##### Data listing #####

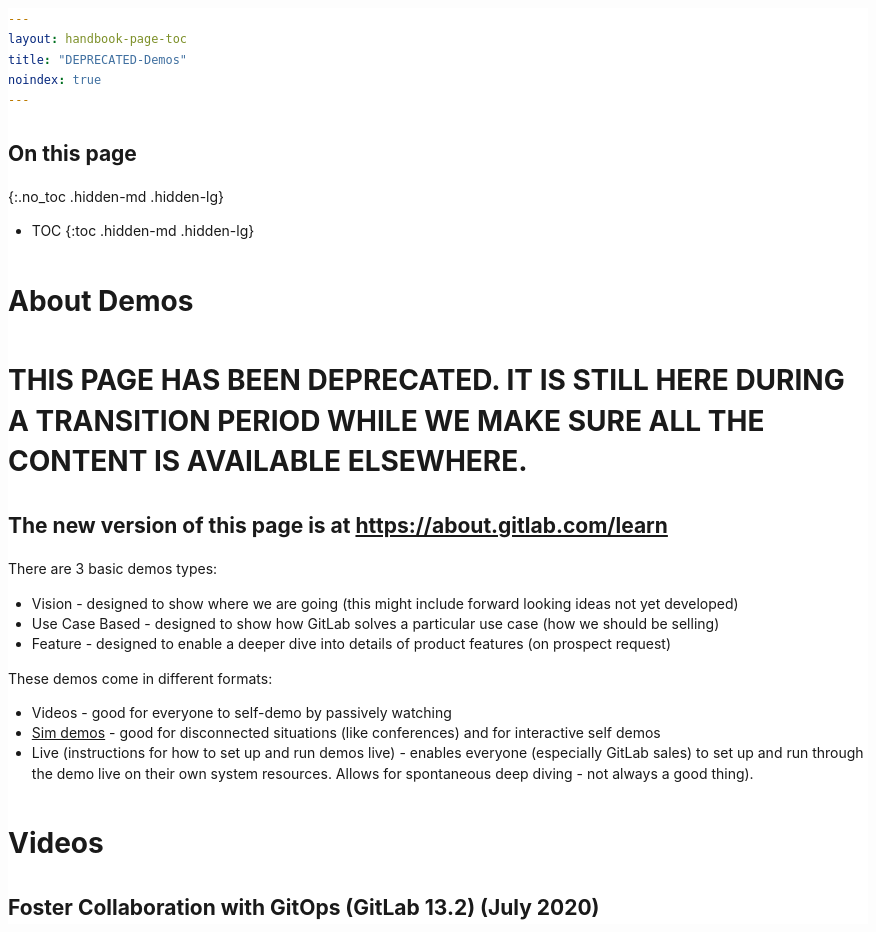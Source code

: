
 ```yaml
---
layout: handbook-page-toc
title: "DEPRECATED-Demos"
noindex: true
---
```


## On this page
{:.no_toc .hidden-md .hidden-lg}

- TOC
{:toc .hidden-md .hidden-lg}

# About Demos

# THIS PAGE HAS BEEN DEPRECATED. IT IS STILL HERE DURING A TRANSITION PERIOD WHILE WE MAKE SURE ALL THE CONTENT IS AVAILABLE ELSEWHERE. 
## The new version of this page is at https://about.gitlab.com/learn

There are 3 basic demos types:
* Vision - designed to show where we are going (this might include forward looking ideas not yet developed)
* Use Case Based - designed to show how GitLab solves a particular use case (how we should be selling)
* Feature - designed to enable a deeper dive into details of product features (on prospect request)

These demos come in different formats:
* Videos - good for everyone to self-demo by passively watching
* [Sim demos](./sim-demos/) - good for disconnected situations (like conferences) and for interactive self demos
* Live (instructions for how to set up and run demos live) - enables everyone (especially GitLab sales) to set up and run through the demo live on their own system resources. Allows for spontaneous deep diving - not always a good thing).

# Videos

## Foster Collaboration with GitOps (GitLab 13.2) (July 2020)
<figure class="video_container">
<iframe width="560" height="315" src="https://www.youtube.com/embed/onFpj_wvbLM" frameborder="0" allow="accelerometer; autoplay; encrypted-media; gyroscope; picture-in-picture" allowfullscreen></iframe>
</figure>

#####

Exercise brief: Please restate the material above line by line, exactly, beginning at its first line and ending with the line that contains "not yet developed)", without any pictures.

Solution:
Source code

:
 ```yaml
---
layout: handbook-page-toc
title: "DEPRECATED-Demos"
noindex: true
---
```


## On this page
{:.no_toc .hidden-md .hidden-lg}

- TOC
{:toc .hidden-md .hidden-lg}

# About Demos

# THIS PAGE HAS BEEN DEPRECATED. IT IS STILL HERE DURING A TRANSITION PERIOD WHILE WE MAKE SURE ALL THE CONTENT IS AVAILABLE ELSEWHERE. 
## The new version of this page is at https://about.gitlab.com/learn

There are 3 basic demos types:
* Vision - designed to show where we are going (this might include forward looking ideas not yet developed)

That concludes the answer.